= PROBLEM DESCRIPTION =
Below this line is the material. Write out only its lines from the one containing "of $FP$ by 1." through the one containing "Other semantic roles, such", both kept, exactly.

*** Opening THE RECORDS ***

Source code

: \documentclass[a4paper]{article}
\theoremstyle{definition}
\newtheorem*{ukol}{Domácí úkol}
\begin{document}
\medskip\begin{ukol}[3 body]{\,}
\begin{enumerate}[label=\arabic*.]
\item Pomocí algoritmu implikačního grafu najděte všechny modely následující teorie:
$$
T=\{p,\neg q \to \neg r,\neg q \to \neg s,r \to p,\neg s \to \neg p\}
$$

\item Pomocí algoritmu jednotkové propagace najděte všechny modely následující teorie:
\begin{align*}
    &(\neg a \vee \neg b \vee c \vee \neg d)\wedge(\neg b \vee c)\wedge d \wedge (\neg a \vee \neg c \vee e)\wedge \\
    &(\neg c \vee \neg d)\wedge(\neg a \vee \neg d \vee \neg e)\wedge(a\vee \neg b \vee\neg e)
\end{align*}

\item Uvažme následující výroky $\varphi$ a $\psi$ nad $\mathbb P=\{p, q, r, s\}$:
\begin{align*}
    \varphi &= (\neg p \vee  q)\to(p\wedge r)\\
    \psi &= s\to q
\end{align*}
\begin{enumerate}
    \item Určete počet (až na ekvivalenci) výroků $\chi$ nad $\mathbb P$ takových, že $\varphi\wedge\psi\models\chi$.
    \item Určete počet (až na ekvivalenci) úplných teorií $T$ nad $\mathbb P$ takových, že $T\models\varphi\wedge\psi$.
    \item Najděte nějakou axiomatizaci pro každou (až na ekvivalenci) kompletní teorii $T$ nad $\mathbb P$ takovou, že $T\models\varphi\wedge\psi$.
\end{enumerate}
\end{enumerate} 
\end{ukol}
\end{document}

*** Closing THE RECORDS ***
*** Opening THE RECORDS ***

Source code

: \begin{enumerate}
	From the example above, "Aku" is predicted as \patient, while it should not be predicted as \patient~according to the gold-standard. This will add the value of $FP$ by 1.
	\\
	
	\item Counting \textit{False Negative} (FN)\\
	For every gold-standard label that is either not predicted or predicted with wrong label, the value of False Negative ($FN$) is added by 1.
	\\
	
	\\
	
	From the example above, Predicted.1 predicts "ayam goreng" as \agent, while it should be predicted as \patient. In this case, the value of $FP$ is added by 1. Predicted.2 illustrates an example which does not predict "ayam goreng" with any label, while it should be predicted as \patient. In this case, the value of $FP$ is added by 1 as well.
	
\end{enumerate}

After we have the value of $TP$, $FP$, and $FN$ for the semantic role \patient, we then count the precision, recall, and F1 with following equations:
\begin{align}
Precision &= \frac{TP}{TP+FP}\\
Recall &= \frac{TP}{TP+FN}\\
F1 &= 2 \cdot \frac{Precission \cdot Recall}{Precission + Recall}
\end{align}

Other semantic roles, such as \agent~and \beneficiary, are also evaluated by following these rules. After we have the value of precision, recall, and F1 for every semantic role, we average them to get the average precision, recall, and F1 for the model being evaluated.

*** Closing THE RECORDS ***

= TASK OUTPUT =
	From the example above, "Aku" is predicted as \patient, while it should not be predicted as \patient~according to the gold-standard. This will add the value of $FP$ by 1.
	\\
	
	\item Counting \textit{False Negative} (FN)\\
	For every gold-standard label that is either not predicted or predicted with wrong label, the value of False Negative ($FN$) is added by 1.
	\\
	
	\\
	
	From the example above, Predicted.1 predicts "ayam goreng" as \agent, while it should be predicted as \patient. In this case, the value of $FP$ is added by 1. Predicted.2 illustrates an example which does not predict "ayam goreng" with any label, while it should be predicted as \patient. In this case, the value of $FP$ is added by 1 as well.
	
\end{enumerate}

After we have the value of $TP$, $FP$, and $FN$ for the semantic role \patient, we then count the precision, recall, and F1 with following equations:
\begin{align}
Precision &= \frac{TP}{TP+FP}\\
Recall &= \frac{TP}{TP+FN}\\
F1 &= 2 \cdot \frac{Precission \cdot Recall}{Precission + Recall}
\end{align}

Other semantic roles, such as \agent~and \beneficiary, are also evaluated by following these rules. After we have the value of precision, recall, and F1 for every semantic role, we average them to get the average precision, recall, and F1 for the model being evaluated.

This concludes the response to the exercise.